> **Exercise input**:
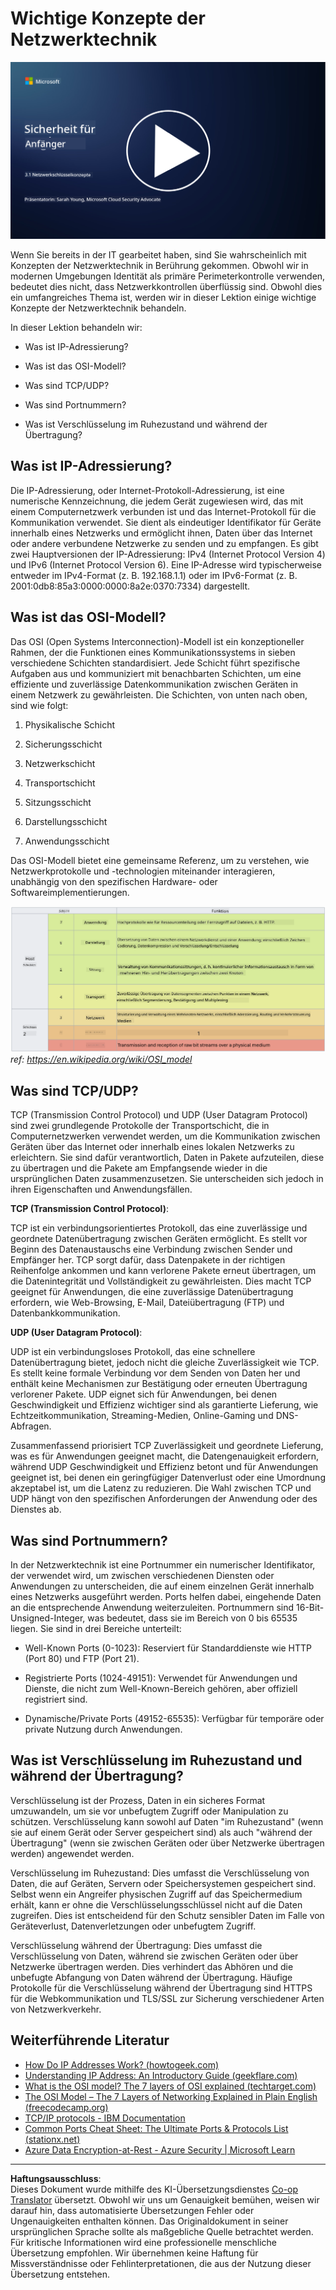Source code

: <!--
CO_OP_TRANSLATOR_METADATA:
{
  "original_hash": "252724eceeb183fb9018f88c5e1a3f0c",
  "translation_date": "2025-09-03T18:55:20+00:00",
  "source_file": "3.1 Networking key concepts.md",
  "language_code": "de"
}
-->
# Wichtige Konzepte der Netzwerktechnik

[![Video ansehen](../../translated_images/3-1_placeholder.4175b570caca311e2bfc7e19ab9e1f14144b17af49b128ea998c2a7211f49795.de.png)](https://learn-video.azurefd.net/vod/player?id=1d8606a8-8357-4dae-8b8f-0a13c3fddd7a)

Wenn Sie bereits in der IT gearbeitet haben, sind Sie wahrscheinlich mit Konzepten der Netzwerktechnik in Berührung gekommen. Obwohl wir in modernen Umgebungen Identität als primäre Perimeterkontrolle verwenden, bedeutet dies nicht, dass Netzwerkkontrollen überflüssig sind. Obwohl dies ein umfangreiches Thema ist, werden wir in dieser Lektion einige wichtige Konzepte der Netzwerktechnik behandeln.

In dieser Lektion behandeln wir:

- Was ist IP-Adressierung?

- Was ist das OSI-Modell?

- Was sind TCP/UDP?

- Was sind Portnummern?

- Was ist Verschlüsselung im Ruhezustand und während der Übertragung?

## Was ist IP-Adressierung?

Die IP-Adressierung, oder Internet-Protokoll-Adressierung, ist eine numerische Kennzeichnung, die jedem Gerät zugewiesen wird, das mit einem Computernetzwerk verbunden ist und das Internet-Protokoll für die Kommunikation verwendet. Sie dient als eindeutiger Identifikator für Geräte innerhalb eines Netzwerks und ermöglicht ihnen, Daten über das Internet oder andere verbundene Netzwerke zu senden und zu empfangen. Es gibt zwei Hauptversionen der IP-Adressierung: IPv4 (Internet Protocol Version 4) und IPv6 (Internet Protocol Version 6). Eine IP-Adresse wird typischerweise entweder im IPv4-Format (z. B. 192.168.1.1) oder im IPv6-Format (z. B. 2001:0db8:85a3:0000:0000:8a2e:0370:7334) dargestellt.

## Was ist das OSI-Modell?

Das OSI (Open Systems Interconnection)-Modell ist ein konzeptioneller Rahmen, der die Funktionen eines Kommunikationssystems in sieben verschiedene Schichten standardisiert. Jede Schicht führt spezifische Aufgaben aus und kommuniziert mit benachbarten Schichten, um eine effiziente und zuverlässige Datenkommunikation zwischen Geräten in einem Netzwerk zu gewährleisten. Die Schichten, von unten nach oben, sind wie folgt:

1. Physikalische Schicht

2. Sicherungsschicht

3. Netzwerkschicht

4. Transportschicht

5. Sitzungsschicht

6. Darstellungsschicht

7. Anwendungsschicht

Das OSI-Modell bietet eine gemeinsame Referenz, um zu verstehen, wie Netzwerkprotokolle und -technologien miteinander interagieren, unabhängig von den spezifischen Hardware- oder Softwareimplementierungen.

![image](../../translated_images/osilayers.3489744e4715f50913c8f8cfe8deaccdcee6b0642bb18344496faed0abb58051.de.png)
_ref: https://en.wikipedia.org/wiki/OSI_model_

## Was sind TCP/UDP?

TCP (Transmission Control Protocol) und UDP (User Datagram Protocol) sind zwei grundlegende Protokolle der Transportschicht, die in Computernetzwerken verwendet werden, um die Kommunikation zwischen Geräten über das Internet oder innerhalb eines lokalen Netzwerks zu erleichtern. Sie sind dafür verantwortlich, Daten in Pakete aufzuteilen, diese zu übertragen und die Pakete am Empfangsende wieder in die ursprünglichen Daten zusammenzusetzen. Sie unterscheiden sich jedoch in ihren Eigenschaften und Anwendungsfällen.

**TCP (Transmission Control Protocol)**:

TCP ist ein verbindungsorientiertes Protokoll, das eine zuverlässige und geordnete Datenübertragung zwischen Geräten ermöglicht. Es stellt vor Beginn des Datenaustauschs eine Verbindung zwischen Sender und Empfänger her. TCP sorgt dafür, dass Datenpakete in der richtigen Reihenfolge ankommen und kann verlorene Pakete erneut übertragen, um die Datenintegrität und Vollständigkeit zu gewährleisten. Dies macht TCP geeignet für Anwendungen, die eine zuverlässige Datenübertragung erfordern, wie Web-Browsing, E-Mail, Dateiübertragung (FTP) und Datenbankkommunikation.

**UDP (User Datagram Protocol)**:

UDP ist ein verbindungsloses Protokoll, das eine schnellere Datenübertragung bietet, jedoch nicht die gleiche Zuverlässigkeit wie TCP. Es stellt keine formale Verbindung vor dem Senden von Daten her und enthält keine Mechanismen zur Bestätigung oder erneuten Übertragung verlorener Pakete. UDP eignet sich für Anwendungen, bei denen Geschwindigkeit und Effizienz wichtiger sind als garantierte Lieferung, wie Echtzeitkommunikation, Streaming-Medien, Online-Gaming und DNS-Abfragen.

Zusammenfassend priorisiert TCP Zuverlässigkeit und geordnete Lieferung, was es für Anwendungen geeignet macht, die Datengenauigkeit erfordern, während UDP Geschwindigkeit und Effizienz betont und für Anwendungen geeignet ist, bei denen ein geringfügiger Datenverlust oder eine Umordnung akzeptabel ist, um die Latenz zu reduzieren. Die Wahl zwischen TCP und UDP hängt von den spezifischen Anforderungen der Anwendung oder des Dienstes ab.

## Was sind Portnummern?

In der Netzwerktechnik ist eine Portnummer ein numerischer Identifikator, der verwendet wird, um zwischen verschiedenen Diensten oder Anwendungen zu unterscheiden, die auf einem einzelnen Gerät innerhalb eines Netzwerks ausgeführt werden. Ports helfen dabei, eingehende Daten an die entsprechende Anwendung weiterzuleiten. Portnummern sind 16-Bit-Unsigned-Integer, was bedeutet, dass sie im Bereich von 0 bis 65535 liegen. Sie sind in drei Bereiche unterteilt:

- Well-Known Ports (0-1023): Reserviert für Standarddienste wie HTTP (Port 80) und FTP (Port 21).

- Registrierte Ports (1024-49151): Verwendet für Anwendungen und Dienste, die nicht zum Well-Known-Bereich gehören, aber offiziell registriert sind.

- Dynamische/Private Ports (49152-65535): Verfügbar für temporäre oder private Nutzung durch Anwendungen.

## Was ist Verschlüsselung im Ruhezustand und während der Übertragung?

Verschlüsselung ist der Prozess, Daten in ein sicheres Format umzuwandeln, um sie vor unbefugtem Zugriff oder Manipulation zu schützen. Verschlüsselung kann sowohl auf Daten "im Ruhezustand" (wenn sie auf einem Gerät oder Server gespeichert sind) als auch "während der Übertragung" (wenn sie zwischen Geräten oder über Netzwerke übertragen werden) angewendet werden.

Verschlüsselung im Ruhezustand: Dies umfasst die Verschlüsselung von Daten, die auf Geräten, Servern oder Speichersystemen gespeichert sind. Selbst wenn ein Angreifer physischen Zugriff auf das Speichermedium erhält, kann er ohne die Verschlüsselungsschlüssel nicht auf die Daten zugreifen. Dies ist entscheidend für den Schutz sensibler Daten im Falle von Geräteverlust, Datenverletzungen oder unbefugtem Zugriff.

Verschlüsselung während der Übertragung: Dies umfasst die Verschlüsselung von Daten, während sie zwischen Geräten oder über Netzwerke übertragen werden. Dies verhindert das Abhören und die unbefugte Abfangung von Daten während der Übertragung. Häufige Protokolle für die Verschlüsselung während der Übertragung sind HTTPS für die Webkommunikation und TLS/SSL zur Sicherung verschiedener Arten von Netzwerkverkehr.

## Weiterführende Literatur
- [How Do IP Addresses Work? (howtogeek.com)](https://www.howtogeek.com/341307/how-do-ip-addresses-work/)
- [Understanding IP Address: An Introductory Guide (geekflare.com)](https://geekflare.com/understanding-ip-address/)
- [What is the OSI model? The 7 layers of OSI explained (techtarget.com)](https://www.techtarget.com/searchnetworking/definition/OSI)
- [The OSI Model – The 7 Layers of Networking Explained in Plain English (freecodecamp.org)](https://www.freecodecamp.org/news/osi-model-networking-layers-explained-in-plain-english/)
- [TCP/IP protocols - IBM Documentation](https://www.ibm.com/docs/en/aix/7.3?topic=protocol-tcpip-protocols)
- [Common Ports Cheat Sheet: The Ultimate Ports & Protocols List (stationx.net)](https://www.stationx.net/common-ports-cheat-sheet/)
- [Azure Data Encryption-at-Rest - Azure Security | Microsoft Learn](https://learn.microsoft.com/azure/security/fundamentals/encryption-atrest?WT.mc_id=academic-96948-sayoung)

---

**Haftungsausschluss**:  
Dieses Dokument wurde mithilfe des KI-Übersetzungsdienstes [Co-op Translator](https://github.com/Azure/co-op-translator) übersetzt. Obwohl wir uns um Genauigkeit bemühen, weisen wir darauf hin, dass automatisierte Übersetzungen Fehler oder Ungenauigkeiten enthalten können. Das Originaldokument in seiner ursprünglichen Sprache sollte als maßgebliche Quelle betrachtet werden. Für kritische Informationen wird eine professionelle menschliche Übersetzung empfohlen. Wir übernehmen keine Haftung für Missverständnisse oder Fehlinterpretationen, die aus der Nutzung dieser Übersetzung entstehen.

> **Brief**: Retype exactly the span of lines from the one with "- [TCP/IP protocols" through the one with "- [Common Ports"; include both ends and omit the rest of the material.

> **Exercise response**:
- [TCP/IP protocols - IBM Documentation](https://www.ibm.com/docs/en/aix/7.3?topic=protocol-tcpip-protocols)
- [Common Ports Cheat Sheet: The Ultimate Ports & Protocols List (stationx.net)](https://www.stationx.net/common-ports-cheat-sheet/)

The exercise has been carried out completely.